I went out with some friends tonight for a little Chick’s Christmas (yeah that is what we called it) at Buca di Beppo which was a lot of fun but it led me to consider some questions of myself and others. What brings this train of thought about was that we had a fun evening with the girls and we did the whole “dirty Santa exchange” and the meal. Jokes were told and gossip was shared. Fun stuff right?
Strong independent women at the table begin talking about what time they needed to get home and if they should have coffee instead of just getting going. Suddenly I felt myself getting a little upset inside. I know that all of us lead busy lives and I can respect that… The only question is what happened to being able to spend a night with friends without having to check in? None of us have infants and all of us have husbands that are able to manage the kids and home without them. As for me, I am not in the kind of relationship that I have to or feel compelled to check in with my husband.

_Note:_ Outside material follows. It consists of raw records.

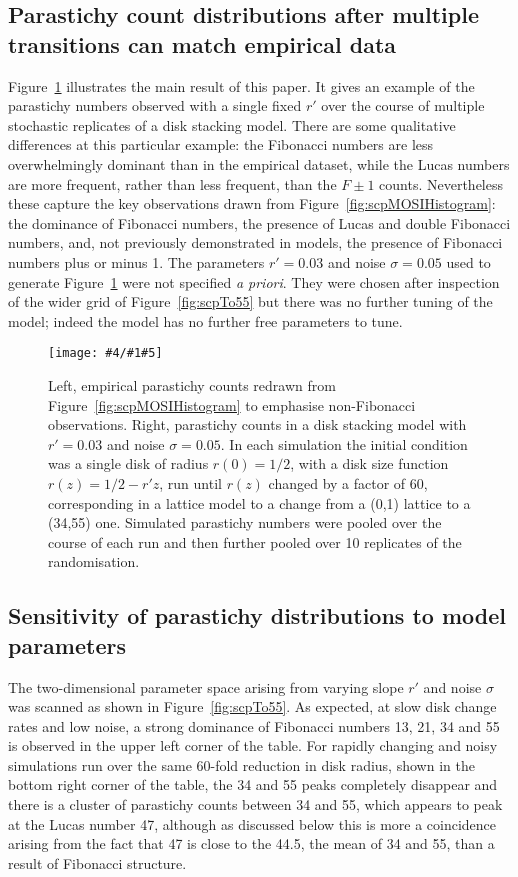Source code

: \documentclass[a4paper,10pt]{amsart}
\newlength{\jfigwidth}
\newcommand{\pdffig}[3]{\jdofig{#1}{#2}{#3}{Figures}{.pdf}}
\newcommand{\jdofig}[5]{
	\begin{figure}\centering\texttt{[image: \#4/\#1\#5]} \caption{#2}\label{fig:#1}\end{figure}
}
\begin{document}
\subsection{Parastichy count distributions after multiple transitions can match empirical data}
Figure~\ref{fig:scpAhaPair} illustrates the main result of this paper. It gives an example of the parastichy numbers observed with a single fixed $r'$ over the course of multiple stochastic replicates of a disk stacking model.    There are some qualitative differences at this particular example: the Fibonacci numbers are less overwhelmingly dominant than in the empirical dataset, while the Lucas numbers are more frequent, rather than less frequent, than the $F\pm1$ counts. Nevertheless these capture the key observations drawn from  Figure~\ref{fig:scpMOSIHistogram}: the dominance of Fibonacci numbers, the  presence of Lucas and double Fibonacci numbers, and,  not previously demonstrated in models, the presence of Fibonacci numbers plus or minus 1. 
The parameters $r'=0.03$ and noise $\sigma=0.05$ used to generate Figure~\ref{fig:scpAhaPair} were not specified \textit{a priori}. They were chosen after inspection of the wider grid of Figure~\ref{fig:scpTo55} but there was no further tuning of the model;  indeed the model has no further free parameters to tune.

\pdffig{scpAhaPair}{Left, empirical parastichy counts redrawn from Figure~\ref{fig:scpMOSIHistogram} to emphasise non-Fibonacci observations. Right,  parastichy counts in a disk stacking model with $r'=0.03$ and noise $\sigma=0.05$. In each simulation the initial condition was a single disk of radius $r(0)=1/2$, with a disk size function $r(z)=1/2- r'z$, run until $r(z)$ changed by a factor of  60, corresponding in a lattice model to a change from a (0,1) lattice to a (34,55) one. 
	Simulated parastichy numbers were pooled over the course of each run and then further pooled over 10 replicates of the randomisation. }{1}

\subsection{Sensitivity of parastichy distributions to model parameters}

The two-dimensional parameter space arising from varying slope $r'$ and noise $\sigma$ was scanned as shown in  Figure~\ref{fig:scpTo55}. As expected, at slow disk change rates and low noise, a strong dominance of Fibonacci numbers 13, 21, 34 and 55 is observed in the upper left corner of the table. For rapidly changing and noisy simulations run over the same 60-fold reduction in disk radius, shown in the bottom right corner of the table, the 34 and 55 peaks completely disappear and there is a cluster of parastichy counts between 34 and 55, which appears to peak at the Lucas number 47, although as discussed below this is more a coincidence arising from the fact that 47 is close to the 44.5, the mean of 34 and 55, than a result of Fibonacci structure. 
\end{document}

As I drove home I began to realize that every time I have been with friends over the last several years I outlast everyone. I mean I am not staying out until 3 or 4 am but I know I could . The problem is that the pool of people who are my age or who I am friends with just have become well… old. Sometimes I feel like a freak in my circle of friends. I am the one who is still ready to go to the next place when people are ready to go home at 11 pm, the one who wants one more drink, and basically the one who talks about sex openly.

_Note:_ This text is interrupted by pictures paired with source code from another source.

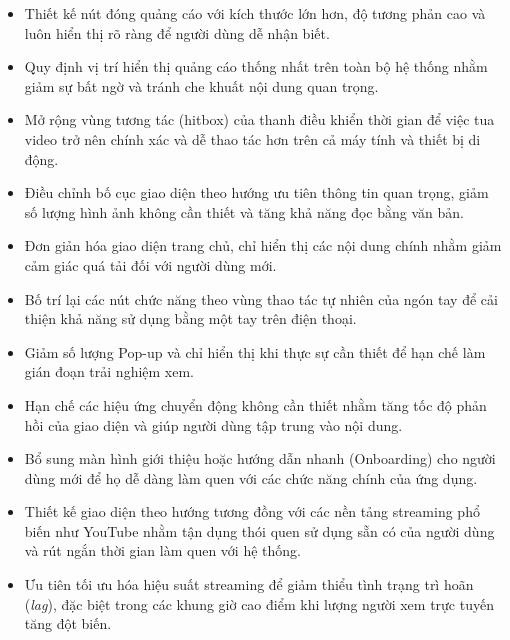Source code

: \documentclass[a4paper,12pt]{article}
\begin{document}
\begin{itemize}
    \item Thiết kế nút đóng quảng cáo với kích thước lớn hơn, độ tương phản cao và luôn hiển thị rõ ràng để người dùng dễ nhận biết.
    
    \item Quy định vị trí hiển thị quảng cáo thống nhất trên toàn bộ hệ thống nhằm giảm sự bất ngờ và tránh che khuất nội dung quan trọng.
    
    \item Mở rộng vùng tương tác (hitbox) của thanh điều khiển thời gian để việc tua video trở nên chính xác và dễ thao tác hơn trên cả máy tính và thiết bị di động.
    
    \item Điều chỉnh bố cục giao diện theo hướng ưu tiên thông tin quan trọng, giảm số lượng hình ảnh không cần thiết và tăng khả năng đọc bằng văn bản.
    
    \item Đơn giản hóa giao diện trang chủ, chỉ hiển thị các nội dung chính nhằm giảm cảm giác quá tải đối với người dùng mới.
    
    \item Bố trí lại các nút chức năng theo vùng thao tác tự nhiên của ngón tay để cải thiện khả năng sử dụng bằng một tay trên điện thoại.
    
    \item Giảm số lượng Pop-up và chỉ hiển thị khi thực sự cần thiết để hạn chế làm gián đoạn trải nghiệm xem.
    
    \item Hạn chế các hiệu ứng chuyển động không cần thiết nhằm tăng tốc độ phản hồi của giao diện và giúp người dùng tập trung vào nội dung.
    
    \item Bổ sung màn hình giới thiệu hoặc hướng dẫn nhanh (Onboarding) cho người dùng mới để họ dễ dàng làm quen với các chức năng chính của ứng dụng.
    
    \item Thiết kế giao diện theo hướng tương đồng với các nền tảng streaming phổ biến như YouTube nhằm tận dụng thói quen sử dụng sẵn có của người dùng và rút ngắn thời gian làm quen với hệ thống.
    
    \item Ưu tiên tối ưu hóa hiệu suất streaming để giảm thiểu tình trạng trì hoãn (\textit{lag}), đặc biệt trong các khung giờ cao điểm khi lượng người xem trực tuyến tăng đột biến.
    

\end{itemize}
\end{document}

Age and maturity are not the same thing and the way you view life can be like that of a teen or young 20’s person or you can have the viewpoint of a 60 year old. Isn’t it really all in how you view life? I know that I am not a teen and I sure don’t want to be in the 20’s again. I just want to feel like I am still vibrant and youthful as long as I can. So the question is how old do you feel and when did you get so old? (or maybe like me you did not get old yet). We have to remember that you can maintain maturity and have youthfulness if you choose that path. You can also choose a path at a younger age of being more set in your ways much like that of a “typical” older person. ( not everyone) What age do you feel like today?